The L word, he said it. I couldn't believe it. We were just laying around in bed all day (among other things), and he had something at 2pm, so around 1:50, he finally said he had to get out of bed, get ready, and go. But it's always so hard for us to tear ourselves apart from each other, and get out of bed (I know I'm making you gag, I know ...), so we kept hugging and kissing each other, and when we pulled back after one of the kisses to just look at each other, he blurted out "i love you."

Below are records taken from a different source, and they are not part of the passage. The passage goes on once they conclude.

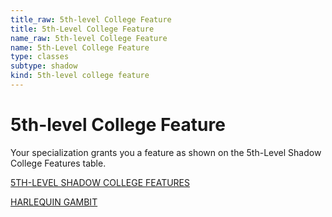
 ```yaml
---
title_raw: 5th-level College Feature
title: 5th-Level College Feature
name_raw: 5th-level College Feature
name: 5th-Level College Feature
type: classes
subtype: shadow
kind: 5th-level college feature
---
```


# 5th-level College Feature

Your specialization grants you a feature as shown on the 5th-Level Shadow College Features table.

[5TH-LEVEL SHADOW COLLEGE FEATURES](./5th-Level%20Shadow%20College%20Features.md)

[HARLEQUIN GAMBIT](./Harlequin%20Gambit/Harlequin%20Gambit.md)
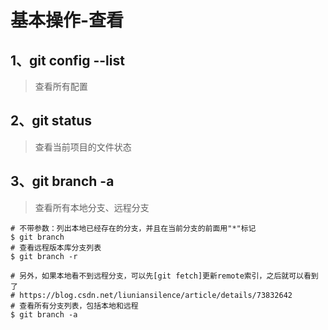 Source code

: # 基本操作-查看

## 1、git config --list
> 查看所有配置

## 2、git status
> 查看当前项目的文件状态

## 3、git branch -a
> 查看所有本地分支、远程分支

``` git
# 不带参数：列出本地已经存在的分支，并且在当前分支的前面用"*"标记
$ git branch
# 查看远程版本库分支列表
$ git branch -r

# 另外，如果本地看不到远程分支，可以先[git fetch]更新remote索引，之后就可以看到了
# https://blog.csdn.net/liuniansilence/article/details/73832642
# 查看所有分支列表，包括本地和远程
$ git branch -a
``` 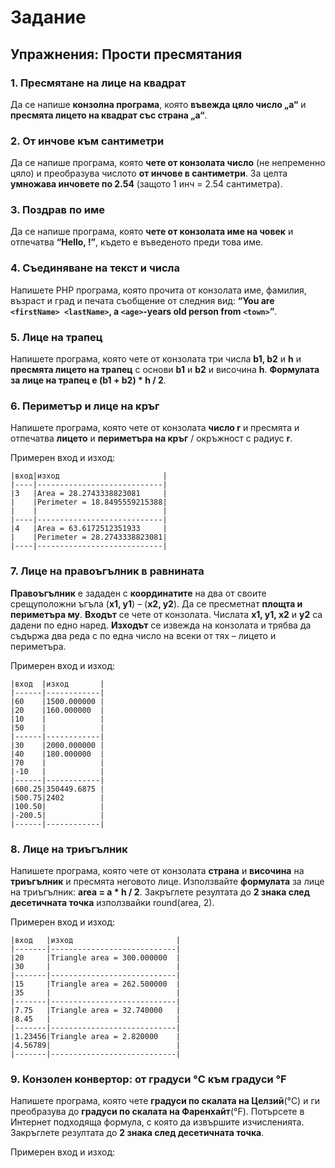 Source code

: # Задание
## Упражнения: Прости пресмятания

### 1. Пресмятане на лице на квадрат

Да се напише **конзолна програма**, която **въвежда цяло число „a“** и **пресмята лицето на квадрат със страна „a“**. 

### 2. От инчове към сантиметри

Да се напише програма, която **чете от конзолата число** (не непременно цяло) и преобразува числото **от инчове в сантиметри**. За целта **умножава инчовете по 2.54** (защото 1 инч = 2.54 сантиметра).

### 3. Поздрав по име

Да се напише програма, която **чете от конзолата име на човек** и отпечатва **“Hello, <name>!”**, където **<name>** е въведеното преди това име.

### 4. Съединяване на текст и числа

Напишете PHP програма, която прочита от конзолата име, фамилия, възраст и град и печата съобщение от следния вид: **“You are ``<firstName> <lastName>``, a ``<age>``-years old person from ``<town>``”**.

### 5. Лице на трапец

Напишете програма, която чете от конзолата три числа **b1, b2** и **h** и **пресмята лицето на трапец** с основи **b1** и **b2** и височина **h**. **Формулата за лице на трапец е (b1 + b2) * h / 2**.

### 6. Периметър и лице на кръг

Напишете програма, която чете от конзолата **число r** и пресмята и отпечатва **лицето** и **периметъра на кръг** / окръжност с радиус **r**.

Примерен вход и изход:
```
|вход|изход                       |
|----|----------------------------|
|3   |Area = 28.2743338823081	  |
|    |Perimeter = 18.8495559215388|
|    |                            |
|----|----------------------------|
|4   |Area = 63.6172512351933	  |
|    |Perimeter = 28.2743338823081|
|----|----------------------------|
```
### 7. Лице на правоъгълник в равнината

**Правоъгълник** е зададен с **координатите** на два от своите срещуположни ъгъла (**x1, y1**) – (**x2, y2**). Да се пресметнат **площта и периметъра му**. **Входът** се чете от конзолата. Числата **x1, y1, x2** и **y2** са дадени по едно наред. **Изходът** се извежда на конзолата и трябва да съдържа два реда с по една число на всеки от тях – лицето и периметъра.

Примерен вход и изход:

```
|вход  |изход       |
|------|------------|
|60    |1500.000000 |
|20    |160.000000  |
|10    |            |
|50    |            |
|------|------------|
|30    |2000.000000 |
|40    |180.000000  |
|70    |            |
|-10   |            |
|------|------------|
|600.25|350449.6875 |
|500.75|2402        |
|100.50|            |
|-200.5|            |
|------|------------|
```

### 8. Лице на триъгълник

Напишете програма, която чете от конзолата **страна** и **височина** на **триъгълник** и пресмята неговото лице. Използвайте **формулата** за лице на триъгълник: **area = a * h / 2**. Закръглете резултата до **2 знака след десетичната точка** използвайки round(area, 2).

Примерен вход и изход:
```
|вход   |изход                       |
|-------|----------------------------|
|20     |Triangle area = 300.000000  |
|30     |                            |
|-------|----------------------------|
|15     |Triangle area = 262.500000  |
|35     |                            |
|-------|----------------------------|
|7.75   |Triangle area = 32.740000   |
|8.45   |                            |
|-------|----------------------------|
|1.23456|Triangle area = 2.820000    |
|4.56789|                            |
|-------|----------------------------|
```

### 9. Конзолен конвертор: от градуси °C към градуси °F

Напишете програма, която чете **градуси по скалата на Целзий**(°C) и ги преобразува до **градуси по скалата на Фаренхайт**(°F). Потърсете в Интернет подходяща формула, с която да извършите изчисленията. Закръглете резултата до **2 знака след десетичната точка**.

Примерен вход и изход:
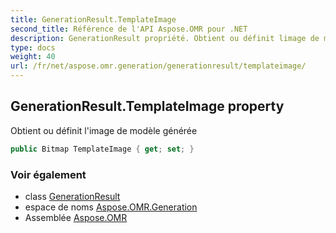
 ```yaml
---
title: GenerationResult.TemplateImage
second_title: Référence de l'API Aspose.OMR pour .NET
description: GenerationResult propriété. Obtient ou définit limage de modèle générée
type: docs
weight: 40
url: /fr/net/aspose.omr.generation/generationresult/templateimage/
---
```

## GenerationResult.TemplateImage property

Obtient ou définit l'image de modèle générée

```csharp
public Bitmap TemplateImage { get; set; }
```

### Voir également

* class [GenerationResult](../)
* espace de noms [Aspose.OMR.Generation](../../generationresult/)
* Assemblée [Aspose.OMR](../../../)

It took me a couple of seconds to even realized what had happened; it was so unexpected. He then said "Oh my gosh, I don't know where that came from; it just came out." I kinda just stared at him with wide eyes of disbelief, and I didn't say anything back but gave him a big hug instead. I was so torn as to whether or not to say it back, but once you say something like that, you can't take it back, and I honestly didn't feel like I was ready to tell him I loved him. By the time a minute or two had gone by, it was too late for me to say anything.

He said "Wow, I can't believe I just said that; I have no idea where it came from. And I generally don't say that." I asked him, "Did you mean it?" To which he replied, "Yeah, I think so. I felt it, which is why I think I said it without really thinking." I told him that he could take it back if he wanted to, if he wasn't sure. He adamantly replied, "no no no, I don't want to take it back." And then he left to go to his thing at 2pm.

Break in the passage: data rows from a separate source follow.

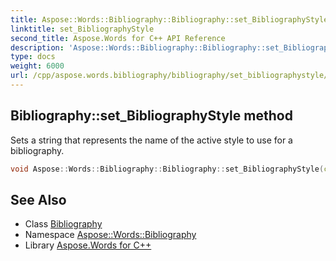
 ```yaml
---
title: Aspose::Words::Bibliography::Bibliography::set_BibliographyStyle method
linktitle: set_BibliographyStyle
second_title: Aspose.Words for C++ API Reference
description: 'Aspose::Words::Bibliography::Bibliography::set_BibliographyStyle method. Sets a string that represents the name of the active style to use for a bibliography in C++.'
type: docs
weight: 6000
url: /cpp/aspose.words.bibliography/bibliography/set_bibliographystyle/
---
```

## Bibliography::set_BibliographyStyle method


Sets a string that represents the name of the active style to use for a bibliography.

```cpp
void Aspose::Words::Bibliography::Bibliography::set_BibliographyStyle(const System::String &value)
```

## See Also

* Class [Bibliography](../)
* Namespace [Aspose::Words::Bibliography](../../)
* Library [Aspose.Words for C++](../../../)
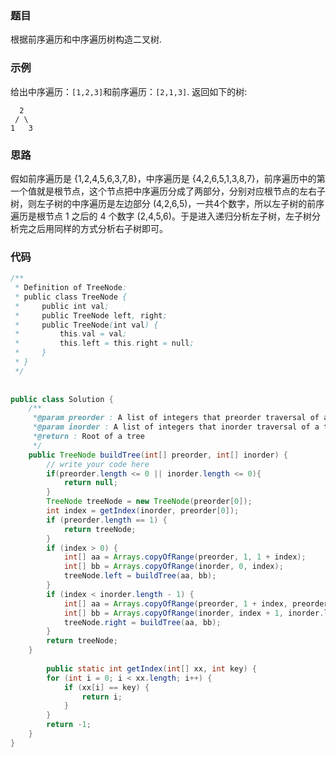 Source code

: ### 题目

根据前序遍历和中序遍历树构造二叉树.

### 示例

给出中序遍历：`[1,2,3]`和前序遍历：`[2,1,3]`. 返回如下的树:

```
  2
 / \
1   3
```

### 思路

假如前序遍历是 {1,2,4,5,6,3,7,8}，中序遍历是 {4,2,6,5,1,3,8,7}，前序遍历中的第一个值就是根节点，这个节点把中序遍历分成了两部分，分别对应根节点的左右子树，则左子树的中序遍历是左边部分 (4,2,6,5)，一共4个数字，所以左子树的前序遍历是根节点 1 之后的 4 个数字 (2,4,5,6)。于是进入递归分析左子树，左子树分析完之后用同样的方式分析右子树即可。

### 代码

```java
/**
 * Definition of TreeNode:
 * public class TreeNode {
 *     public int val;
 *     public TreeNode left, right;
 *     public TreeNode(int val) {
 *         this.val = val;
 *         this.left = this.right = null;
 *     }
 * }
 */
 
 
public class Solution {
    /**
     *@param preorder : A list of integers that preorder traversal of a tree
     *@param inorder : A list of integers that inorder traversal of a tree
     *@return : Root of a tree
     */
    public TreeNode buildTree(int[] preorder, int[] inorder) {
        // write your code here
        if(preorder.length <= 0 || inorder.length <= 0){
            return null;
        }
        TreeNode treeNode = new TreeNode(preorder[0]);
        int index = getIndex(inorder, preorder[0]);
        if (preorder.length == 1) {
            return treeNode;
        }
        if (index > 0) {
            int[] aa = Arrays.copyOfRange(preorder, 1, 1 + index);
            int[] bb = Arrays.copyOfRange(inorder, 0, index);
            treeNode.left = buildTree(aa, bb);
        }
        if (index < inorder.length - 1) {
            int[] aa = Arrays.copyOfRange(preorder, 1 + index, preorder.length);
            int[] bb = Arrays.copyOfRange(inorder, index + 1, inorder.length);
            treeNode.right = buildTree(aa, bb);
        }
        return treeNode;
    }
    
        public static int getIndex(int[] xx, int key) {
        for (int i = 0; i < xx.length; i++) {
            if (xx[i] == key) {
                return i;
            }
        }
        return -1;
    }
}
```


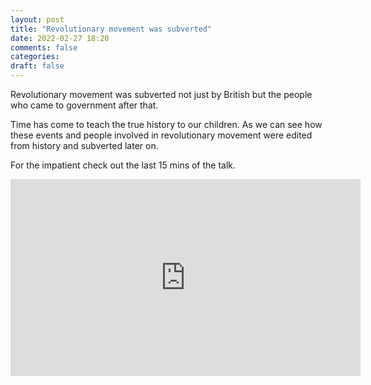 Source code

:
 ```yaml
---
layout: post
title: "Revolutionary movement was subverted"
date: 2022-02-27 18:20
comments: false
categories:
draft: false
---
```


Revolutionary movement was subverted not just by British but the people who came to government after that.

Time has come to teach the true history to our children. As we can see how these events and people involved in revolutionary movement were edited from history and subverted later on. 

For the impatient check out the last 15 mins of the talk.

<iframe width="560" height="315" src="https://www.youtube.com/embed/dJVaLHvQzsk" title="YouTube video player" frameborder="0" allow="accelerometer; autoplay; clipboard-write; encrypted-media; gyroscope; picture-in-picture" allowfullscreen></iframe> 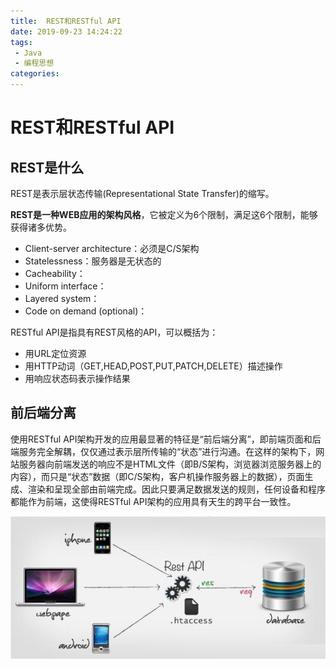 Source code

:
 ```yaml
---
title:  REST和RESTful API
date: 2019-09-23 14:24:22
tags: 
 - Java
 - 编程思想
categories: 
---
```

# REST和RESTful API

## REST是什么

REST是表示层状态传输(Representational State Transfer)的缩写。

**REST是一种WEB应用的架构风格**，它被定义为6个限制，满足这6个限制，能够获得诸多优势。

* Client-server architecture：必须是C/S架构
* Statelessness：服务器是无状态的
* Cacheability：
* Uniform interface：
* Layered system：
* Code on demand (optional)：

RESTful API是指具有REST风格的API，可以概括为：

* 用URL定位资源
* 用HTTP动词（GET,HEAD,POST,PUT,PATCH,DELETE）描述操作
* 用响应状态码表示操作结果

## 前后端分离

使用RESTful API架构开发的应用最显著的特征是“前后端分离”，即前端页面和后端服务完全解耦，仅仅通过表示层所传输的“状态”进行沟通。在这样的架构下，网站服务器向前端发送的响应不是HTML文件（即B/S架构，浏览器浏览服务器上的内容），而只是“状态”数据（即C/S架构，客户机操作服务器上的数据），页面生成、渲染和呈现全部由前端完成。因此只要满足数据发送的规则，任何设备和程序都能作为前端，这使得RESTful API架构的应用具有天生的跨平台一致性。

![RESTful架构图](i/RESTful图.jpg)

Along those lines, he's mentioned several times that he feels so differently about me, with me, than he has with any other girlfriends he's had. He told me last night that one example of that is that he's never wanted to introduce any of his girlfriends to his parents. The ones whom they've met have always just been circumstantial, never planned nor intentional. But he really wants his parents to meet me, to talk to me. He said in this really cute voice, "I want to talk to them beforehand, especially my mom, and tell her to ask you girl questions when she sees you. And my dad, I'll just tell him to ask you general questions, to get to know you."

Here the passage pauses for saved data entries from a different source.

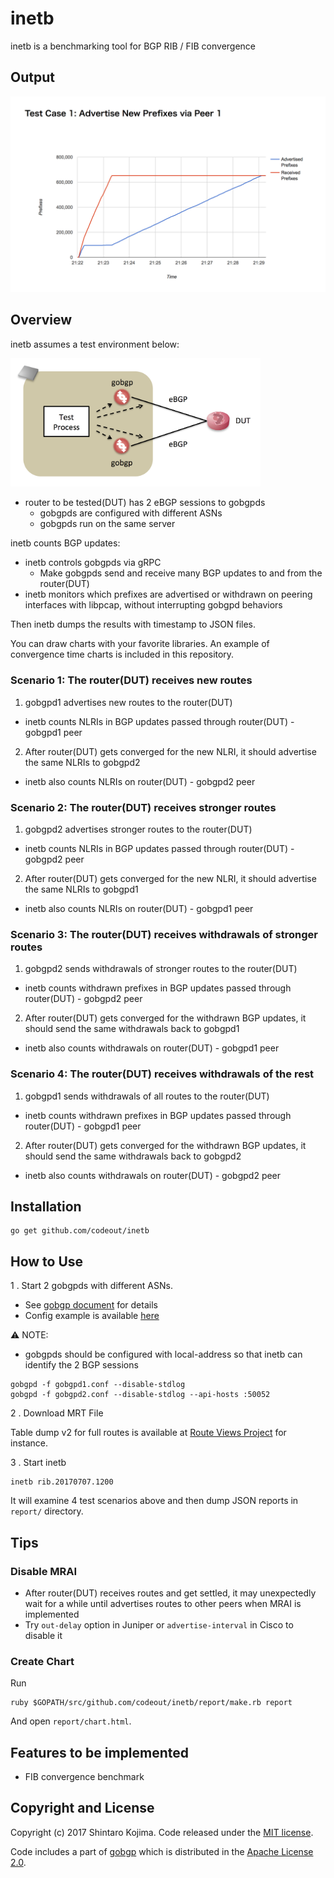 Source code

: # inetb

inetb is a benchmarking tool for BGP RIB / FIB convergence

## Output

<img src="doc/img/result.png" alt="result" width="600">

## Overview

inetb assumes a test environment below:

<img src="doc/img/setup.png" alt="setup" width="400">

* router to be tested(DUT) has 2 eBGP sessions to gobgpds
  * gobgpds are configured with different ASNs
  * gobgpds run on the same server

inetb counts BGP updates:

* inetb controls gobgpds via gRPC
  * Make gobgpds send and receive many BGP updates to and from the router(DUT)
* inetb monitors which prefixes are advertised or withdrawn on peering interfaces with libpcap, without interrupting gobgpd behaviors

Then inetb dumps the results with timestamp to JSON files.

You can draw charts with your favorite libraries. An example of convergence time charts is included in this repository.


### Scenario 1: The router(DUT) receives new routes

1. gobgpd1 advertises new routes to the router(DUT)
  * inetb counts NLRIs in BGP updates passed through router(DUT) - gobgpd1 peer
2. After router(DUT) gets converged for the new NLRI, it should advertise the same NLRIs to gobgpd2
  * inetb also counts NLRIs on router(DUT) - gobgpd2 peer

### Scenario 2: The router(DUT) receives stronger routes

1. gobgpd2 advertises stronger routes to the router(DUT)
  * inetb counts NLRIs in BGP updates passed through router(DUT) - gobgpd2 peer
2. After router(DUT) gets converged for the new NLRI, it should advertise the same NLRIs to gobgpd1
  * inetb also counts NLRIs on router(DUT) - gobgpd1 peer

### Scenario 3: The router(DUT) receives withdrawals of stronger routes

1. gobgpd2 sends withdrawals of stronger routes to the router(DUT)
  * inetb counts withdrawn prefixes in BGP updates passed through router(DUT) - gobgpd2 peer
2. After router(DUT) gets converged for the withdrawn BGP updates, it should send the same withdrawals back to gobgpd1
  * inetb also counts withdrawals on router(DUT) - gobgpd1 peer

### Scenario 4: The router(DUT) receives withdrawals of the rest

1. gobgpd1 sends withdrawals of all routes to the router(DUT)
  * inetb counts withdrawn prefixes in BGP updates passed through router(DUT) - gobgpd1 peer
2. After router(DUT) gets converged for the withdrawn BGP updates, it should send the same withdrawals back to gobgpd2
  * inetb also counts withdrawals on router(DUT) - gobgpd2 peer


## Installation

```
go get github.com/codeout/inetb
```


## How to Use

1 . Start 2 gobgpds with different ASNs.
  * See [gobgp document](https://github.com/osrg/gobgp/) for details
  * Config example is available [here](example/gobgpd.conf)

:warning: NOTE:

* gobgpds should be configured with local-address so that inetb can identify the 2 BGP sessions

```
gobgpd -f gobgpd1.conf --disable-stdlog
gobgpd -f gobgpd2.conf --disable-stdlog --api-hosts :50052
```

2 . Download MRT File

Table dump v2 for full routes is available at [Route Views Project](http://archive.routeviews.org/) for instance.

3 . Start inetb

```
inetb rib.20170707.1200
```

It will examine 4 test scenarios above and then dump JSON reports in ```report/``` directory.


## Tips

### Disable MRAI

* After router(DUT) receives routes and get settled, it may unexpectedly wait for a while until advertises routes to other peers when MRAI is implemented
* Try ```out-delay``` option in Juniper or ```advertise-interval``` in Cisco to disable it

### Create Chart

Run

``` shell
ruby $GOPATH/src/github.com/codeout/inetb/report/make.rb report
```

And open ```report/chart.html```.


## Features to be implemented

* FIB convergence benchmark


## Copyright and License

Copyright (c) 2017 Shintaro Kojima. Code released under the [MIT license](LICENSE.txt).

Code includes a part of [gobgp](https://github.com/osrg/gobgp/) which is distributed in the [Apache License 2.0](https://www.apache.org/licenses/LICENSE-2.0).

How do I feel about all of this? I haven't thought about it all enough to know how I feel. Right now, I think he feels a lot more strongly about me than I do for him. I don't know what to do with the L word. Should I bring it up to talk about? But I don't want to have to tell him that even though I feel like we're going in that direction, I'm not quite ready to say it.

2 comments:

lilsib said...

RC and Mini sitting in a bed
K-I-S-S-I-N-G
First comes LOVE then comes Marriage...
You know the rest. Sorry I'm terribly drunk and I didn't go home with anyone tonight. What a downer. Terribly sorry again.

zerodoll said...

don't say it before you feel it; there's nothing wrong with that and he should understand that.